Republicans in power:  deficits? what deficits?

Republicans out of power:  deficits BAD!

 also:

Deficits resulting from tax cuts -- no biggie

Deficits resulting from spending on social programs or infrastructure -- BAD!!


drummerboy said:

lol, the Austrians are having aneurysms over this.

 we've seen deficit spending since 2008 that's been unlike anything since WWII and we haven't had inflation, or "wrecked the economy."  But THIS TIME, they're sure it will.  Shouldn't there be a point at which empirical observation trumps theoretical predictions?


While I absolutely agree with the sentiments behind many of these posts and the wisdom of borrowing and investing during times of low interest rate (i.e. periods of insufficient demand),  ask yourselves this. If deficits don’t matter at all, why do we collect taxes? Why not just print money?


jimmurphy said:

While I absolutely agree with the sentiments behind many of these posts and the wisdom of borrowing and investing during times of low interest rate (i.e. periods of insufficient demand),  ask yourselves this. If deficits don’t matter at all, why do we collect taxes? Why not just print money?

I'm pretty sure the "infinity dollars" argument isn't actually being made by any sensible person.  But as a non-economist, my understanding is that a country can run deficits and increase debt as long as it can borrow at reasonable interest rates.  Would anyone buy the debt of a country that didn't collect taxes and just printed money?


jimmurphy said:

While I absolutely agree with the sentiments behind many of these posts and the wisdom of borrowing and investing during times of low interest rate (i.e. periods of insufficient demand),  ask yourselves this. If deficits don’t matter at all, why do we collect taxes? Why not just print money?

According to Modern Monetary Theory (which I believe is accurate) the purpose of taxes is not to raise revenue. It's partially to offset demand in the economy.

For obvious reasons, most people can't help but think about the federal budgeting process as being the same as our household budgeting process , which is completely wrong.

Peruse this for more details


ml1 said:

jimmurphy said:

While I absolutely agree with the sentiments behind many of these posts and the wisdom of borrowing and investing during times of low interest rate (i.e. periods of insufficient demand),  ask yourselves this. If deficits don’t matter at all, why do we collect taxes? Why not just print money?

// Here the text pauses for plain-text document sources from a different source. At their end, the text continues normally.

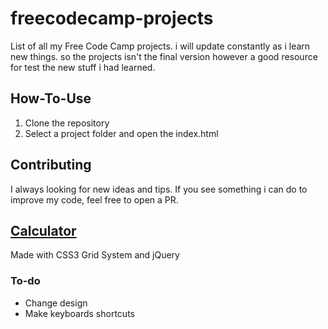 # freecodecamp-projects

List of all my Free Code Camp projects. i will update constantly as i learn new things. so the projects isn't the final version however a good resource for test the new stuff i had learned.

How-To-Use
---
1. Clone the repository
2. Select a project folder and open the index.html


Contributing
---
I always looking for new ideas and tips. If you see something i can do to improve my code, feel free to open a PR.


[Calculator](https://github.com/Passok11/freecodecamp-projects/tree/master/calculator)
---

 Made with CSS3 Grid System and jQuery

 ### To-do
- Change design
- Make keyboards shortcuts
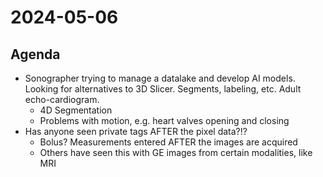 # 2024-05-06

## Agenda 
  - Sonographer trying to manage a datalake and develop AI models. Looking for alternatives to 3D Slicer. Segments, labeling, etc. Adult echo-cardiogram.
    - 4D Segmentation
    - Problems with motion, e.g. heart valves opening and closing
  - Has anyone seen private tags AFTER the pixel data?!?
    - Bolus? Measurements entered AFTER the images are acquired
    - Others have seen this with GE images from certain modalities, like MRI
  
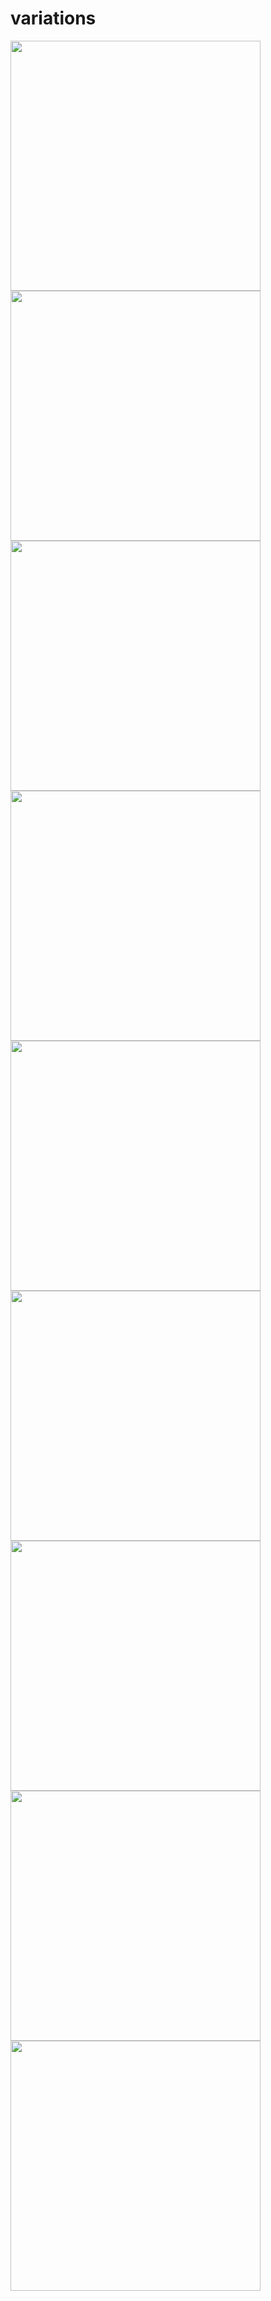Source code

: # variations
<!-- ![](stills/cc9.png){:height="70%" width="70%"}
![](stills/cc8.png){:height="70%" width="70%"}
![](stills/cc7.png){:height="70%" width="70%"}
![](stills/cc6.png){:height="70%" width="70%"}
![](stills/cc5.png){:height="70%" width="70%"}
![](stills/cc4.png){:height="70%" width="70%"}
![](stills/cc3.png){:height="70%" width="70%"}
![](stills/cc2.png){:height="70%" width="70%"}
![](stills/cc1.png){:height="70%" width="70%"} -->

<img src="stills/cc9.png" width="400" height="400">
<img src="stills/cc8.png" width="400" height="400">
<img src="stills/cc7.png" width="400" height="400">
<img src="stills/cc6.png" width="400" height="400">
<img src="stills/cc5.png" width="400" height="400">
<img src="stills/cc4.png" width="400" height="400">
<img src="stills/cc3.png" width="400" height="400">
<img src="stills/cc2.png" width="400" height="400">
<img src="stills/cc1.png" width="400" height="400">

I'm pretty sure the "infinity dollars" argument isn't actually being made by any sensible person.  But as a non-economist, my understanding is that a country can run deficits and increase debt as long as it can borrow at reasonable interest rates.  Would anyone buy the debt of a country that didn't collect taxes and just printed money?

They probably wouldn't buy the debt because not collecting any taxes would probably lead to an unhealthy economy. Not because the debt is not backed by tax revenue.


Each of these proposed debt expenditures should undergo a cost benefit analysis. 

Why are we proposing to give $2,000 to everyone below a certain income level? Many, many people (obv those who still have jobs) are better off financially right now than before COVID. This is part of the reason that markets are up. Give checks to those directly negatively impacted - the unemployed and small businesses.


MMT is tripe. I’m not engaging in that discussion again. 


drummerboy said:

They probably wouldn't buy the debt because not collecting any taxes would probably lead to an unhealthy economy. Not because the debt is not backed by tax revenue.

 Probably.


Trump and the GOP gleefully handed over tax cuts, which made the rich richer, when there was nothing "in the vault" to pay for it - and there never was a "cost benefit analysis".

The proposal now is to provide financial support to those who need it, and who will spend it to support businesses which need customers - which seems the basic "cost benefit analysis" that explains the reasoning.


nohero said:

Trump and the GOP gleefully handed over tax cuts, which made the rich richer, when there was nothing "in the vault" to pay for it - and there never was a "cost benefit analysis".

The proposal now is to provide financial support to those who need it, and who will spend it to support businesses which need customers - which seems the basic "cost benefit analysis" that explains the reasoning.

Agreed on the hypocrisy of the Republicans. Taxes should be raised. 

Those who have not lost their jobs don’t “need it”. They’re often spending much less, saving, paying down debt.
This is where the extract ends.